Теперь, когда никого не было вокруг, мы могли не хитрить — ни я, ни этот мир травы, воды и деревьев. Нам незачем было притворяться чужими. Сразу стало слышно: вода, торопясь и глотая слова, рассказывает мне, как ей жилось, пока я привыкал к городу. Я не разбирал слов, но все понимал. Это потом мы стали чужими. Я даже самой речки не узнал, вернувшись на берега ее через много лет. Люди, все перекраивая в мире на свой лад, по своему высокому человеческому разумению, спрямили русло, и река, обреченная жить по чужой воле, разлученная навеки с зыбучими болотами, с веселыми лугами, с мальчишками и девчонками — уткоферма испоганила воду, — наша река Дубенка стала мутной, неживой. Мертвой — язык не поворачивается сказать. И когда я, сраженный ее несчастьем, собирался повернуться и уйти, чтоб никогда уж не приходить на ее берега, увидал вдруг: смотрит на меня. Так старушки смотрят на выросших мальчиков. Когда-то эти мальчики дневали и ночевали в их доме, потому что он был полон детством, юностью. Но птицы улетели, гнездо обветшало, а зажившаяся хозяйка — всего лишь неудобство, душевное неудобство для прежних знакомых.

Во мне, правда, живет смутная надежда, что когда-нибудь выдастся свободный месяц или хотя бы день и я вернусь к Дубенке ли, к Унгару ли, к Устье, но вернусь и буду слушать счастливую речь реки, которая без утайки расскажет о мелькнувших годах. А я, нисколько не гордясь, расскажу ей о хождениях своих на все четыре океана земли, признаюсь, душой не покривя, что в тепле и неге, в ледяном неуюте, среди красоты мыслимой и немыслимой всегда держал в сердце ее, маленькую русскую речку.

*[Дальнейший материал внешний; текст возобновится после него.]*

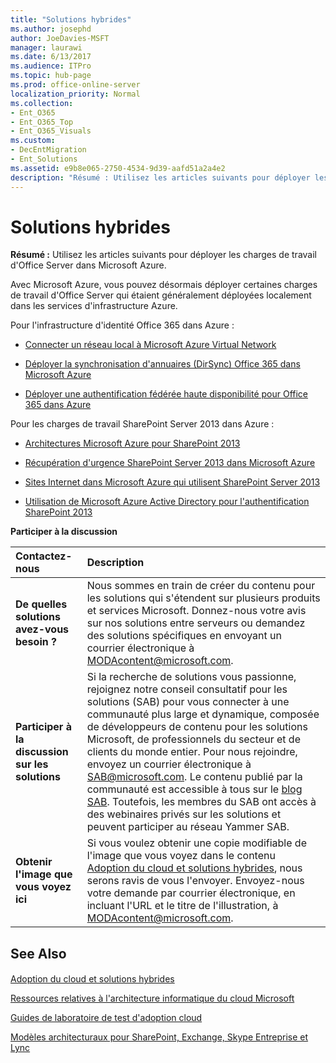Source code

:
 ```yaml
---
title: "Solutions hybrides"
ms.author: josephd
author: JoeDavies-MSFT
manager: laurawi
ms.date: 6/13/2017
ms.audience: ITPro
ms.topic: hub-page
ms.prod: office-online-server
localization_priority: Normal
ms.collection:
- Ent_O365
- Ent_O365_Top
- Ent_O365_Visuals
ms.custom:
- DecEntMigration
- Ent_Solutions
ms.assetid: e9b8e065-2750-4534-9d39-aafd51a2a4e2
description: "Résumé : Utilisez les articles suivants pour déployer les charges de travail d'Office Server dans Microsoft Azure."
---
```


# Solutions hybrides

 **Résumé :** Utilisez les articles suivants pour déployer les charges de travail d'Office Server dans Microsoft Azure.
  
Avec Microsoft Azure, vous pouvez désormais déployer certaines charges de travail d'Office Server qui étaient généralement déployées localement dans les services d'infrastructure Azure.
  
Pour l'infrastructure d'identité Office 365 dans Azure :
  
- [Connecter un réseau local à Microsoft Azure Virtual Network](connect-an-on-premises-network-to-a-microsoft-azure-virtual-network.md)
    
- [Déployer la synchronisation d'annuaires (DirSync) Office 365 dans Microsoft Azure](deploy-office-365-directory-synchronization-dirsync-in-microsoft-azure.md)
    
- [Déployer une authentification fédérée haute disponibilité pour Office 365 dans Azure](deploy-high-availability-federated-authentication-for-office-365-in-azure.md)
    
Pour les charges de travail SharePoint Server 2013 dans Azure :
  
- [Architectures Microsoft Azure pour SharePoint 2013](microsoft-azure-architectures-for-sharepoint-2013.md)
    
- [Récupération d'urgence SharePoint Server 2013 dans Microsoft Azure](sharepoint-server-2013-disaster-recovery-in-microsoft-azure.md)
    
- [Sites Internet dans Microsoft Azure qui utilisent SharePoint Server 2013](internet-sites-in-microsoft-azure-using-sharepoint-server-2013.md)
    
- [Utilisation de Microsoft Azure Active Directory pour l'authentification SharePoint 2013](using-microsoft-azure-active-directory-for-sharepoint-2013-authentication.md)
    
**Participer à la discussion**

|**Contactez-nous**|**Description**|
|:-----|:-----|
|**De quelles solutions avez-vous besoin ?** <br/> |Nous sommes en train de créer du contenu pour les solutions qui s'étendent sur plusieurs produits et services Microsoft. Donnez-nous votre avis sur nos solutions entre serveurs ou demandez des solutions spécifiques en envoyant un courrier électronique à [MODAcontent@microsoft.com](mailto:modacontent@microsoft.com?Subject=[Solution%20Feedback]:%20).  <br/> |
|**Participer à la discussion sur les solutions** <br/> |Si la recherche de solutions vous passionne, rejoignez notre conseil consultatif pour les solutions (SAB) pour vous connecter à une communauté plus large et dynamique, composée de développeurs de contenu pour les solutions Microsoft, de professionnels du secteur et de clients du monde entier. Pour nous rejoindre, envoyez un courrier électronique à [SAB@microsoft.com](mailto:sab@microsoft.com?Subject=Request%20to%20join%20the%20Solutions%20Advisory%20Board). Le contenu publié par la communauté est accessible à tous sur le [blog SAB](http://blogs.technet.com/b/solutions_advisory_board/). Toutefois, les membres du SAB ont accès à des webinaires privés sur les solutions et peuvent participer au réseau Yammer SAB.  <br/> |
|**Obtenir l'image que vous voyez ici** <br/> |Si vous voulez obtenir une copie modifiable de l'image que vous voyez dans le contenu [Adoption du cloud et solutions hybrides](cloud-adoption-and-hybrid-solutions.md), nous serons ravis de vous l'envoyer. Envoyez-nous votre demande par courrier électronique, en incluant l'URL et le titre de l'illustration, à [MODAcontent@microsoft.com](mailto:modacontent@microsoft.com?subject=[Art%20Request]:%20).  <br/> |
   
## See Also

#### 

[Adoption du cloud et solutions hybrides](cloud-adoption-and-hybrid-solutions.md)
  
[Ressources relatives à l'architecture informatique du cloud Microsoft](microsoft-cloud-it-architecture-resources.md)
  
[Guides de laboratoire de test d'adoption cloud](cloud-adoption-test-lab-guides-tlgs.md)
  
[Modèles architecturaux pour SharePoint, Exchange, Skype Entreprise et Lync](architectural-models-for-sharepoint-exchange-skype-for-business-and-lync.md)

…В лагере у «шариков» запел горн, по реке побежала рябь, словно река вздрогнула от неожиданности, я засмеялся ее испугу, скакнул на ноги и побежал догонять пацанов.

6

Оказывается, Мурановской улице была совсем не безразлична наша мальчишья жизнь.

Здоровенный дядька в рабочей спецовке — он ходил на работу мимо наших окон, — завидя нас, остановился, подождал.

— Как сыграли?

— Пять — три! — опережая всех, высунулся Егор.

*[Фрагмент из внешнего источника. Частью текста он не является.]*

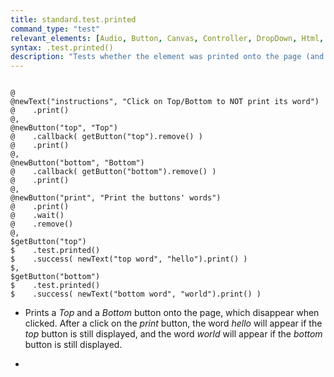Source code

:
 ```yaml
---
title: standard.test.printed
command_type: "test"
relevant_elements: [Audio, Button, Canvas, Controller, DropDown, Html, Image, MediaRecorder, Scale, Text, TextInput, Tooltip, Video, VoiceRecorder, Youtube]
syntax: .test.printed()
description: "Tests whether the element was printed onto the page (and has not been removed since then)."
---
```


<!--more-->

<pre><code class="language-diff-javascript diff-highlight try-true">
@
@newText("instructions", "Click on Top/Bottom to NOT print its word")
@    .print()
@,
@newButton("top", "Top")
@    .callback( getButton("top").remove() ) 
@    .print()
@,
@newButton("bottom", "Bottom")
@    .callback( getButton("bottom").remove() )
@    .print()
@,
@newButton("print", "Print the buttons' words")
@    .print()
@    .wait()
@    .remove()
@,
$getButton("top")
$    .test.printed()
$    .success( newText("top word", "hello").print() )
$,
$getButton("bottom")
$    .test.printed()
$    .success( newText("bottom word", "world").print() )
</code></pre>

+ Prints a *Top* and a *Bottom* button onto the page, which disappear when clicked. After a click on the *print* button, the word *hello* will appear if the *top* button is still displayed, and the word *world* will appear if the *bottom* button is still displayed.

+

— Ну, хоть без позора, — подбодрил нас дядька.

— А чего нам позориться-то! — вытаращил глаза Толяна. — У нас вон — Хомич!

Он трахнул меня по плечу, да так, что я присел.

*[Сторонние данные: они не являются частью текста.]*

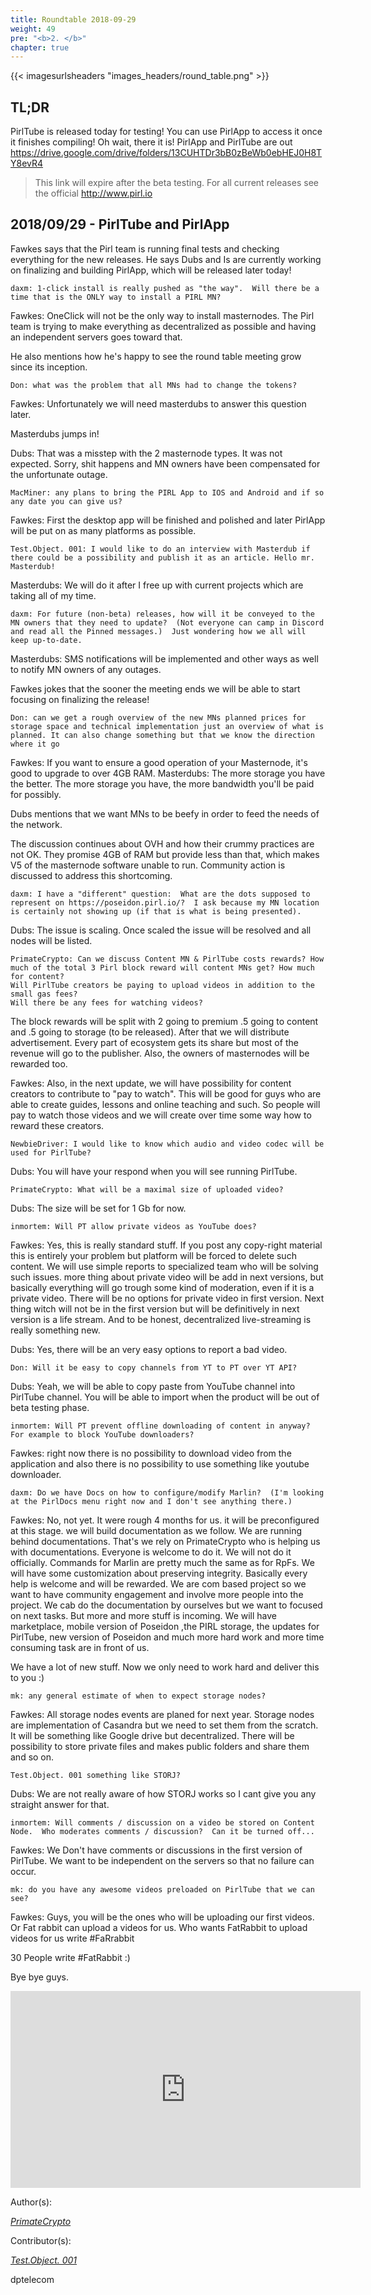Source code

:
 ```yaml
---
title: Roundtable 2018-09-29
weight: 49
pre: "<b>2. </b>"
chapter: true
---
```

{{< imagesurlsheaders "images_headers/round_table.png"  >}}


## TL;DR ##
PirlTube is released today for testing! You can use PirlApp to access it once it finishes compiling!
Oh wait, there it is! PirlApp and PirlTube are out https://drive.google.com/drive/folders/13CUHTDr3bB0zBeWb0ebHEJ0H8TY8evR4

> This link will expire after the beta testing. For all current releases see the official http://www.pirl.io

## 2018/09/29 - PirlTube and PirlApp

Fawkes says that the Pirl team is running final tests and checking everything for the new releases. He says Dubs and Is are currently working on finalizing and building PirlApp, which will be released later today! 

```
daxm: 1-click install is really pushed as "the way".  Will there be a time that is the ONLY way to install a PIRL MN?
```
Fawkes: OneClick will not be the only way to install masternodes. The Pirl team is trying to make everything as decentralized as possible and having an independent servers goes toward that.

He also mentions how he's happy to see the round table meeting grow since its inception.

```
Don: what was the problem that all MNs had to change the tokens?
```
Fawkes: Unfortunately we will need masterdubs to answer this question later.

Masterdubs jumps in!

Dubs: That was a misstep with the 2 masternode types. It was not expected. Sorry, shit happens and MN owners have been compensated for the unfortunate outage.

```
MacMiner: any plans to bring the PIRL App to IOS and Android and if so any date you can give us?
```
Fawkes: First the desktop app will be finished and polished and later PirlApp will be put on as many platforms as possible.

```
Test.Object. 001: I would like to do an interview with Masterdub if there could be a possibility and publish it as an article. Hello mr. Masterdub!
```
Masterdubs: We will do it after I free up with current projects which are taking all of my time.

```
daxm: For future (non-beta) releases, how will it be conveyed to the MN owners that they need to update?  (Not everyone can camp in Discord and read all the Pinned messages.)  Just wondering how we all will keep up-to-date.
```
Masterdubs: SMS notifications will be implemented and other ways as well to notify MN owners of any outages.

Fawkes jokes that the sooner the meeting ends we will be able to start focusing on finalizing the release!

```
Don: can we get a rough overview of the new MNs planned prices for storage space and technical implementation just an overview of what is planned. It can also change something but that we know the direction where it go
```
Fawkes: If you want to ensure a good operation of your Masternode, it's good to upgrade to over 4GB RAM.
Masterdubs: The more storage you have the better.  The more storage you have, the more bandwidth you'll be paid for possibly.

Dubs mentions that we want MNs to be beefy in order to feed the needs of the network.

The discussion continues about OVH and how their crummy practices are not OK. They promise 4GB of RAM but provide less than that, which makes V5 of the masternode software unable to run. Community action is discussed to address this shortcoming.

```
daxm: I have a "different" question:  What are the dots supposed to represent on https://poseidon.pirl.io/?  I ask because my MN location is certainly not showing up (if that is what is being presented).
```
Dubs: The issue is scaling. Once scaled the issue will be resolved and all nodes will be listed.

```
PrimateCrypto: Can we discuss Content MN & PirlTube costs rewards? How much of the total 3 Pirl block reward will content MNs get? How much for content?
Will PirlTube creators be paying to upload videos in addition to the small gas fees?
Will there be any fees for watching videos?
```
The block rewards will be split with 2 going to premium .5 going to content and .5 going to storage (to be released). After that we will distribute advertisement. Every part of ecosystem gets its share but most of the revenue will go to the publisher. Also, the owners of masternodes will be rewarded too.

Fawkes: Also, in the next update, we will have possibility for content creators to contribute to "pay to watch". This will be good for guys who are able to create guides, lessons and online teaching and such. So people will pay to watch those videos and we will create over time some way how to reward these creators.

```
NewbieDriver: I would like to know which audio and video codec will be used for PirlTube?
```
Dubs: You will have your respond when you will see running PirlTube.

```
PrimateCrypto: What will be a maximal size of uploaded video?
```
Dubs: The size will be set for 1 Gb for now.

```
inmortem: Will PT allow private videos as YouTube does?
```
Fawkes: Yes, this is really standard stuff. If you post any copy-right material this is entirely your problem but platform will be forced to delete such content. We will use simple reports to specialized team who will be solving such issues. more thing about private video will be add in next versions, but basically everything will go trough some kind of moderation, even if it is a private video. There will be no options for private video in first version. Next thing witch will not be in the first version but will be definitively in next version is a life stream. And to be honest, decentralized live-streaming is really something new.

Dubs: Yes, there will be an very easy options to report a bad video.

```
Don: Will it be easy to copy channels from YT to PT over YT API?
```
Dubs: Yeah, we will be able to copy paste from YouTube channel into PirlTube channel. You will be able to import when the product will be out of beta testing phase.

```
inmortem: Will PT prevent offline downloading of content in anyway?  For example to block YouTube downloaders?
```
Fawkes: right now there is no possibility to download video from the application and also there is no possibility to use something like youtube downloader.
```
daxm: Do we have Docs on how to configure/modify Marlin?  (I'm looking at the PirlDocs menu right now and I don't see anything there.)
```
Fawkes: No, not yet. It were rough 4 months for us. it will be preconfigured at this stage. we will build documentation as we follow. We are running behind documentations.
That's we rely on PrimateCrypto who is helping us with documentations. Everyone is welcome to do it. We will not do it officially. Commands for Marlin are pretty much the same as for RpFs. We will have some customization about preserving integrity.
Basically every help is welcome and will be rewarded. We are com based project so we want
to have community engagement and involve more people into the project.
We cab do the documentation by ourselves but we want to focused on next tasks.
But more and more stuff is incoming. We will have marketplace, mobile version of Poseidon
,the PIRL storage, the updates for PirlTube, new version of Poseidon and much more hard work and more time consuming task are in front of us.

We have a lot of new stuff. Now we only need to work hard and deliver this to you :)

```
mk: any general estimate of when to expect storage nodes?
```
Fawkes: All storage nodes events are planed for next year.  Storage nodes are implementation of Casandra but we need to set them from the scratch. It will be something like Google drive but decentralized. There will be possibility to store private files and makes public folders and share them and so on.

```
Test.Object. 001 something like STORJ?
```
Dubs: We are not really aware of how STORJ works so I cant give you any straight answer for that.

```
inmortem: Will comments / discussion on a video be stored on Content Node.  Who moderates comments / discussion?  Can it be turned off...
```
Fawkes: We Don't have comments or discussions in the first version of PirlTube.
We want to be independent on the servers so that no failure can occur.

```
mk: do you have any awesome videos preloaded on PirlTube that we can see?
```
Fawkes: Guys, you will be the ones who will be uploading our first videos.
Or Fat rabbit can upload a videos for us. Who wants FatRabbit to upload videos for us write #FaRrabbit

30 People write #FatRabbit :)

Bye bye guys.

<iframe width="560" height="315" src="https://share.pirltube.com/content/video/0xe88f373079844a0daaa6aaa08657e4075b19240ad00faf4d18e54dec21656320" frameborder="0" allow="autoplay; encrypted-media" allowfullscreen></iframe>




Author(s):

_[PrimateCrypto](https://twitter.com/PrimateCrypto)_

Contributor(s):

_[Test.Object. 001](https://twitter.com/MickeyMaler)_

dptelecom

— Неужто выиграли?! — Дядька улыбнулся и каждому из нас пожал руку. — Утешили!

У Красного дома увидали Николу.

— Ну? — спросил он Ваву.

— Без булды. Пять — три.

— Кто забил?

— Ты лучше спроси, кто не пропустил, — сказал Толяна. — Яваня два пендаля взял!

— Один, — сказал я, — первый — отбил.

Никола посмотрел на меня без удивления, без особой дружбы, но серьезно, как на ровню. А ведь он один среди нас был рабочий человек, то есть уже не пацан, а живущий по-настоящему. Без булды, как говорит Вава.

Садимся на скамейку. Уже темно, а расходиться не хочется. Сейчас мы как одна семья, а завтра всех словно подменят. Я уже знаю.

Из дома вышла Дуся-ткачиха.

— Сидят, как воробушки, любо-дорого поглядеть! Чегой-то притихли?

— С «шариками» сегодня играли, — опять первым говорит Егор.

— Сопатку вам расквасили?

— Ну да! — взъяряется Смирнов. — Пять — три! От них только пыль пошла. Мы их знаешь как? Ходунчик — раз: банка! Вава со смертельной левой — раз: вторая! Третья! А кто четвертую-то забил?

— Кто? Я! — сказал Егор обидчиво. — А пятую Ходунчик.

— Ух, какие вы молодцы! Пойдемте ко мне, угощу вас чаем с конфетами.

— Хе-е! Чаем! — дурно захихикал Толяна. — Нет, шипана, я домой потопал. Толяне спать пора.

— А мы еще погуляем! — сказал Смирнов.

Я быстро отошел во тьму и побежал домой. Маму встретил в воротах. Она беспокоилась. Ждала.

— Мама! Можно погулять? — зашептал я быстро и горячо. — Мы с москвичами играли, у них из «Спартака» игрок был. Мы выиграли. Я два пендаля взял.

— Погуляй! — сказала мама.

Я тотчас повернулся и перебежал улицу к ненаглядным своим пацанам.

Ах, как мы торопимся от наших матерей к друзьям, к подругам… Как редко смотрим мы в глаза нашим матерям! Нам ведь все стыдно — матери в открытую нас любят. А мы любовь свою к мамам за семью печатями держим, чтоб, не дай бог, кто не увидал!

Я прибежал на лавочку, боясь никого не застать, и не застал.

— Яваня, купаться пойдешь?! — окликнули меня из подъезда.

— Пойду!

В подъезде стояли Вава, Егор и Ходунчик.

— А куда? — спросил я, уже несколько раскаиваясь, что брякнул «пойду!», не то чтобы не подумав, но даже глазом не моргнув: прежде мне ночью купаться не приходилось.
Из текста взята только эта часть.